Dans son Mémorandum déclaré par la suite caduc qui pourtant fait toujours autorité, le M5-RFP décide de : ‘’poursuivre la lutte pour amener pacifiquement, mais avec détermination, le Président Ibrahim Boubacar KEITA et son régime à démissionner, par le moyen d’actions populaires de désobéissance civile’’ (1) ; ‘’fixer les objectifs et la durée d’une période de transition : tenir des concertations nationales pour faire l’état de la Nation ; opérer les réformes politiques, institutionnelles, administratives et électorales nécessaires pour refonder l’État, jetant ainsi les bases d’un Mali nouveau’’ (2).
‘’Cependant, le M5-RFP, conscient de ses lourdes responsabilités en ces moments critiques, prenant en compte les nombreuses sollicitations, dont celles de l’Imam Mahmoud Dicko, et en signe d’esprit d’ouverture au dialogue, exige la mise en place de cette Transition dans les conditions ci-après :
1-La dissolution immédiate de l’Assemblée nationale ;
2- La mise en place d’un organe législatif de transition ;
3-Le renouvellement intégral des membres de la Cour constitutionnelle ;
4- La mise en place d’un gouvernement de Transition, avec les caractéristiques ci-après :
- a) Le Premier ministre est désigné par le M5-RFP ;
- b) Il ne peut être demis par le président de la République que dans les conditions prévues par la Charte de transition ;
- c) Il forme son Gouvernement en entier ;
- d) Il nomme aux hautes fonctions nationales (Administration, Justice, Forces armées et de sécurité …).
5- L’adoption d’une Feuille de route de refondation de l’État et de sauvegarde de la démocratie, de l’unité nationale, de la paix et de la cohésion sociale, assortie d’un chronogramme précis, à l’issue de concertations nationales ouvertes à toutes les forces vives de la Nation (…)’’.

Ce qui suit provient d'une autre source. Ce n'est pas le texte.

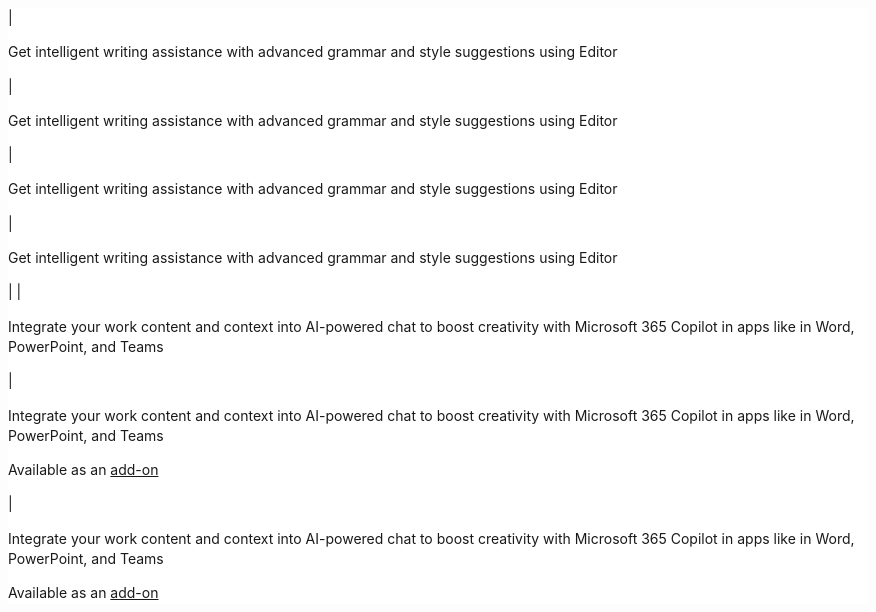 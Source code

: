 





 | 

Get intelligent writing assistance with advanced grammar and style suggestions using Editor

 | 

Get intelligent writing assistance with advanced grammar and style suggestions using Editor

 | 

Get intelligent writing assistance with advanced grammar and style suggestions using Editor

 | 

Get intelligent writing assistance with advanced grammar and style suggestions using Editor

 |
| 

Integrate your work content and context into AI-powered chat to boost creativity with Microsoft 365 Copilot in apps like in Word, PowerPoint, and Teams







 | 

Integrate your work content and context into AI-powered chat to boost creativity with Microsoft 365 Copilot in apps like in Word, PowerPoint, and Teams

Available as an [add-on](https://www.microsoft.com/en-us/microsoft-365/business/compare-all-microsoft-365-business-products-b#feature-ocaf4a)













 | 

Integrate your work content and context into AI-powered chat to boost creativity with Microsoft 365 Copilot in apps like in Word, PowerPoint, and Teams

Available as an [add-on](https://www.microsoft.com/en-us/microsoft-365/business/compare-all-microsoft-365-business-products-b#feature-ocaf4a)


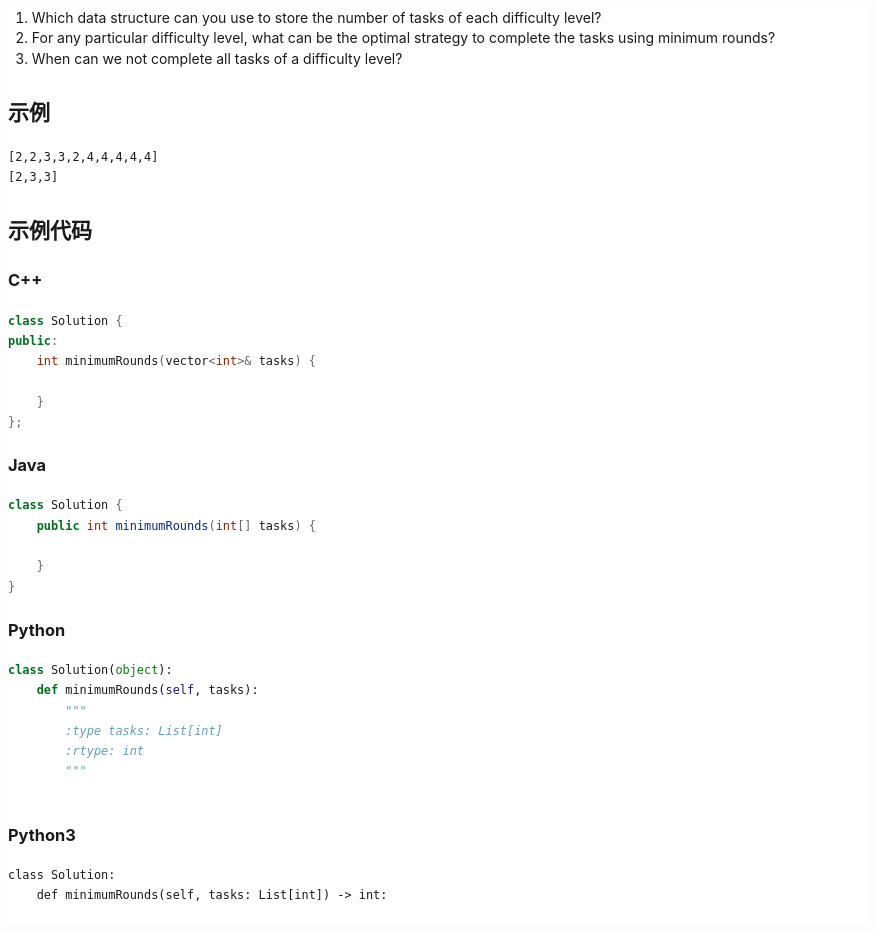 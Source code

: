 1. Which data structure can you use to store the number of tasks of each difficulty level?
2. For any particular difficulty level, what can be the optimal strategy to complete the tasks using minimum rounds?
3. When can we not complete all tasks of a difficulty level?

## 示例

```
[2,2,3,3,2,4,4,4,4,4]
[2,3,3]
```

## 示例代码

### C++

```cpp
class Solution {
public:
    int minimumRounds(vector<int>& tasks) {
        
    }
};
```

### Java

```java
class Solution {
    public int minimumRounds(int[] tasks) {
        
    }
}
```

### Python

```python
class Solution(object):
    def minimumRounds(self, tasks):
        """
        :type tasks: List[int]
        :rtype: int
        """
        
```

### Python3

```python3
class Solution:
    def minimumRounds(self, tasks: List[int]) -> int:
        
```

En établissant le parallèle avec les évènements en cours, il est évident qu’il y a de la suite dans les idées. Suite aux reports du mandat des députés de la Vème législature, en 2018 et 2019, des partis politiques et organisations de la société civile avaient réclamé la mise en place d’une Assemblée Constituante qui est en fait une institution collégiale détenant un pouvoir lui permettant de rédiger, d’adopter et de réviser une constitution (‘’organe législatif de transition’’). Et au Président d’user des Ordonnances pour gérer les matières qui relèvent normalement du domaine de la loi. Mais, là, il est question de le dégommer. L’ambition prend de l’épaisseur.

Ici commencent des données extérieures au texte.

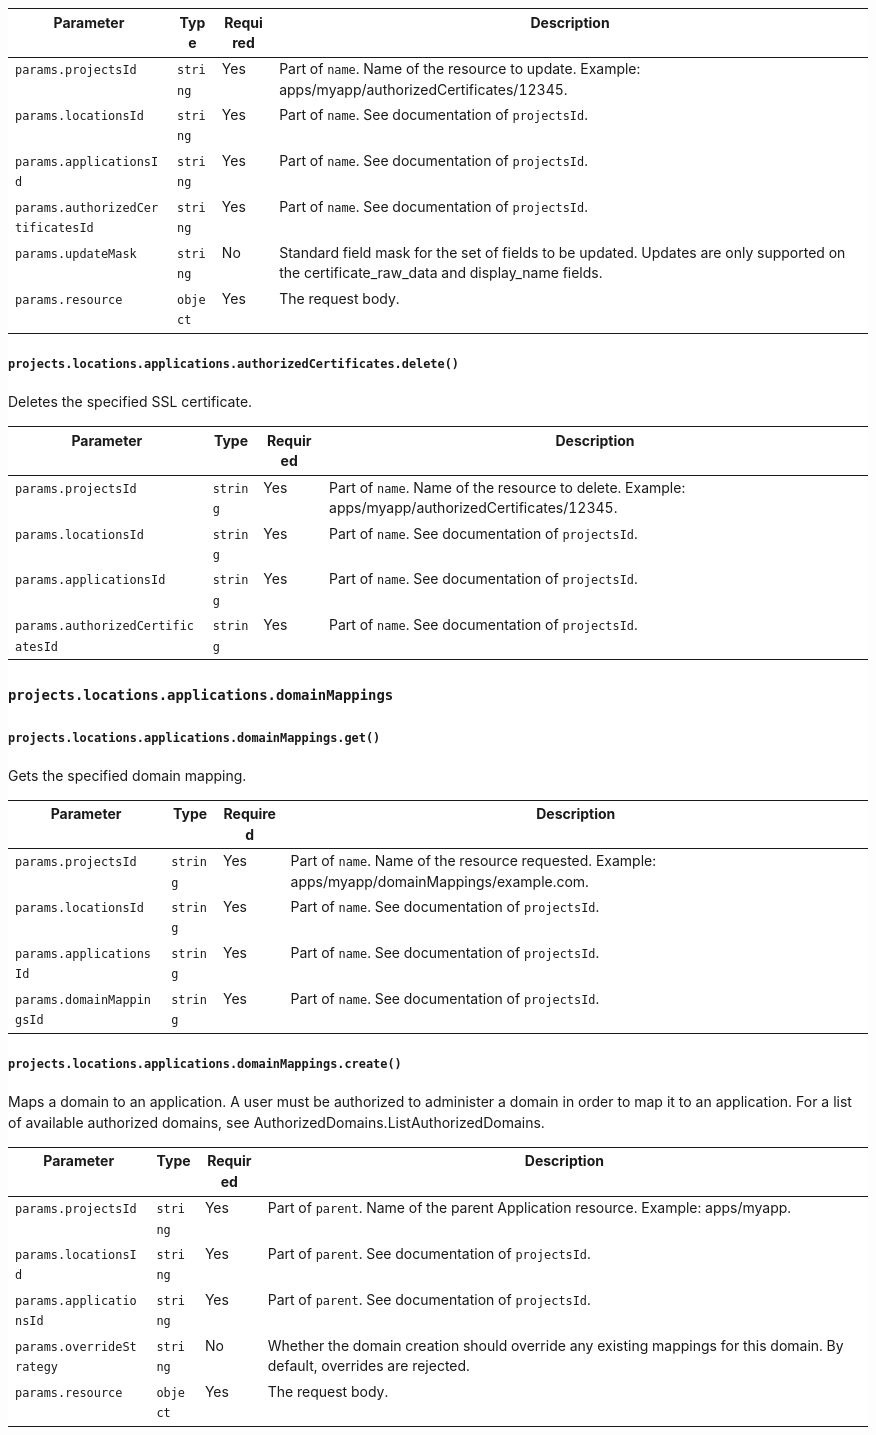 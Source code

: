 | Parameter | Type | Required | Description |
|---|---|---|---|
| `params.projectsId` | `string` | Yes | Part of `name`. Name of the resource to update. Example: apps/myapp/authorizedCertificates/12345. |
| `params.locationsId` | `string` | Yes | Part of `name`. See documentation of `projectsId`. |
| `params.applicationsId` | `string` | Yes | Part of `name`. See documentation of `projectsId`. |
| `params.authorizedCertificatesId` | `string` | Yes | Part of `name`. See documentation of `projectsId`. |
| `params.updateMask` | `string` | No | Standard field mask for the set of fields to be updated. Updates are only supported on the certificate_raw_data and display_name fields. |
| `params.resource` | `object` | Yes | The request body. |

#### `projects.locations.applications.authorizedCertificates.delete()`

Deletes the specified SSL certificate.

| Parameter | Type | Required | Description |
|---|---|---|---|
| `params.projectsId` | `string` | Yes | Part of `name`. Name of the resource to delete. Example: apps/myapp/authorizedCertificates/12345. |
| `params.locationsId` | `string` | Yes | Part of `name`. See documentation of `projectsId`. |
| `params.applicationsId` | `string` | Yes | Part of `name`. See documentation of `projectsId`. |
| `params.authorizedCertificatesId` | `string` | Yes | Part of `name`. See documentation of `projectsId`. |

### `projects.locations.applications.domainMappings`

#### `projects.locations.applications.domainMappings.get()`

Gets the specified domain mapping.

| Parameter | Type | Required | Description |
|---|---|---|---|
| `params.projectsId` | `string` | Yes | Part of `name`. Name of the resource requested. Example: apps/myapp/domainMappings/example.com. |
| `params.locationsId` | `string` | Yes | Part of `name`. See documentation of `projectsId`. |
| `params.applicationsId` | `string` | Yes | Part of `name`. See documentation of `projectsId`. |
| `params.domainMappingsId` | `string` | Yes | Part of `name`. See documentation of `projectsId`. |

#### `projects.locations.applications.domainMappings.create()`

Maps a domain to an application. A user must be authorized to administer a domain in order to map it to an application. For a list of available authorized domains, see AuthorizedDomains.ListAuthorizedDomains.

| Parameter | Type | Required | Description |
|---|---|---|---|
| `params.projectsId` | `string` | Yes | Part of `parent`. Name of the parent Application resource. Example: apps/myapp. |
| `params.locationsId` | `string` | Yes | Part of `parent`. See documentation of `projectsId`. |
| `params.applicationsId` | `string` | Yes | Part of `parent`. See documentation of `projectsId`. |
| `params.overrideStrategy` | `string` | No | Whether the domain creation should override any existing mappings for this domain. By default, overrides are rejected. |
| `params.resource` | `object` | Yes | The request body. |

Après, la dissolution de l’Assemblée actuelle, pour laquelle des juristes offrent leur afflux d’arguments de droit, n’est ni plus ni moins qu’un moyen d’obtenir en 2020 ce qui n’a pas pu l’être en 2019. Cette Constituante étant souveraine (par nature), place à la destitution du Président élu (1er point ci-dessus) et à l’ouverture d’une période de transition (2e point). Et le putsch politique est consommé. Conséquences : les partenaires se barrent et le pays sombre dans le chaos total (cf : 2012 où 3 régions du Nord sont tombées en 3 jours et l’apocalypse à Bamako avec les pro-Junte et le Front uni pour la sauvegarde de la démocratie et de la République (FDR)). Ce n’est pas tout, puisqu’on aura donné des idées à d’autres, désormais, il est permis d’emprunter des raccourcis pour accéder au pouvoir. Il ne s’agit point d’une rhétorique périlleuse, catastrophiste ; mais du bon sens, dont personne n’a le monopole. Le coup de billard est à bandes multiples. Les acteurs de la crise actuelle (de tout bord) gagneraient à y penser pour ne pas être comptables devant l’histoire de l’atomisation du Mali.